También pasó por manos de las autoridades sin duda la más vistosa y deslumbrante de las personalidades del alto mundo social chino. Fan Bingbing, una especie de Madonna oriental:  modelo, actriz, productora y cantante, todo un emblema de la reforma y apertura, nació en 1981. La conocen en el mundo como Blink, la mutante que teletransporta creando curvaturas en el espacio-tiempo en X Men: Days of Future Past.  El 1 de julio de 2018 desapareció de la escena pública y los diarios reportaron su detención.  Como en China la evasión fiscal sólo es delito para los reincidentes, Fan tuvo que pagar 128 millones de dólares de multa para salir en libertad sin cargos criminales.   

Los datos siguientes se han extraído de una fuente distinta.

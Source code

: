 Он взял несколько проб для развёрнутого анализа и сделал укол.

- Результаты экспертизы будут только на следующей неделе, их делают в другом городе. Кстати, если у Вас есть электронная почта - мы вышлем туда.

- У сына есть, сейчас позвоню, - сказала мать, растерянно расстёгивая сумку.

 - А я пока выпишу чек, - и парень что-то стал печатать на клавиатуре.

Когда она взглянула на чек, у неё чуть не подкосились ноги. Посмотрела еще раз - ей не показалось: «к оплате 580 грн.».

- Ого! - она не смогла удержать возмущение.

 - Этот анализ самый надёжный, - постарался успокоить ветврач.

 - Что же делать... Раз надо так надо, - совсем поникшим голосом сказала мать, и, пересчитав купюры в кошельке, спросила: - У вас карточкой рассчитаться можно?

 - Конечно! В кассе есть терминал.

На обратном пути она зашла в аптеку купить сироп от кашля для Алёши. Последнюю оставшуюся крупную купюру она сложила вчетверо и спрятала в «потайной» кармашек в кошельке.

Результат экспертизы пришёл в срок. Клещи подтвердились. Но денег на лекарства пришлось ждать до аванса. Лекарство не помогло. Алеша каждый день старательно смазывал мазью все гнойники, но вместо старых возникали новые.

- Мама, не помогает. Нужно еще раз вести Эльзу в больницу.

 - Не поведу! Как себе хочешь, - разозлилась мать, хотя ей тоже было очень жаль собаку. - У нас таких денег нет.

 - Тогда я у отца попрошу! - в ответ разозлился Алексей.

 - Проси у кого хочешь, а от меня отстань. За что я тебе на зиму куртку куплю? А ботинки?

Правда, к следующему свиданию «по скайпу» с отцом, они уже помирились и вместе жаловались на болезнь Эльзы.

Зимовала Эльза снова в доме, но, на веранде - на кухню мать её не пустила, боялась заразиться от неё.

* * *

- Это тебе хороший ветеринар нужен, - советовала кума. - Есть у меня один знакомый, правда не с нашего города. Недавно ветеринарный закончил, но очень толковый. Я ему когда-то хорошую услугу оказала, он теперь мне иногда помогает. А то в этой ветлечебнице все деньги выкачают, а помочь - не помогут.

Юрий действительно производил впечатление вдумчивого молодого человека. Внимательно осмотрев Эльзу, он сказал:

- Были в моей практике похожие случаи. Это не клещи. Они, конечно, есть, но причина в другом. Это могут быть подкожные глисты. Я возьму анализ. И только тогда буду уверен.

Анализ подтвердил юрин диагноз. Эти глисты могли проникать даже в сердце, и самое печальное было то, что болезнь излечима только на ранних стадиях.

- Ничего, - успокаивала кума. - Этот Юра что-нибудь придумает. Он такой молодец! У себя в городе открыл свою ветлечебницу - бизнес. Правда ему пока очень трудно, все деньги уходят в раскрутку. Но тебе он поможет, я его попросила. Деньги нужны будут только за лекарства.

La estrella dijo en una declaración pública de arrepentimiento que “recientemente he sufrido un dolor sin precedentes, estoy muy avergonzada por lo que he hecho. Sinceramente me discupo con todos, acepto todas las sanciones que me han impuesto de acuerdo con la ley por las autoridades tributarias”.  Y le alcanzó para reconocer que “sin las buenas políticas del Partido [Comunista] y el Estado y el amor del pueblo, no existiría Fan Bingbing”. No podía ser menos, pues por la décima parte de su evasión condenaron a cadena perpetua a Ma Jian y a otros los han puesto en el pasillo de los condenados a muerte.

Fan tenía todo para ser un tigresa: dinero, fama, poder mediático, prestigio, exposición internacional, una carrera rutilante y una vida llena de lujos, pero no era más que una mosca, sin duda la más grande y verde de todas las que han caido.   Ser tigre o mosca depende solo del nivel de poder que se ostente, sino sobre todo a la jerarquía que se tenga en el gobierno, el partido o el ejército. Tigres son los altos dignatarios del gobierno, el ejército y el partido, todos los demás son moscas.

Caerán tigres y moscas” había prometido Xi Jinping a pocas semanas de su elección en 2012 como secretario general del Partido Comunista y presidente de su Comisión Militar Central, dos instancias del poder indispensables que un líder sea considerado “núcleo dirigente” de una generación política. De hecho los tiene desde antes de su elección como presidente de la República Popular, cargo al que llegó Xi en marzo de 2013.  Para Xi la corrupción representaba la mayor amenaza a la estabilidad social de China y el principal desafío a la legitimidad del Partido Comunista. Al lanzar su conjuro anticorrupción dejó claro que como el problema carcome las bases sociales del partido y le arrebata la legitimidad, combatirlo exige un enfoque global. Y que no puede enfocarse en un sector político o social, ni a una región, ni a un área de la economía. La lucha es general, contra los tigres que representan a funcionarios de nivel viceministerial y superiores y oficiales del ejército con rango de mayor general en adelante. Y también contra las moscas, todos los funcionarios y oficiales de rangos inferiores a los tigres, y los particulares, por importantes y poderosos que sean.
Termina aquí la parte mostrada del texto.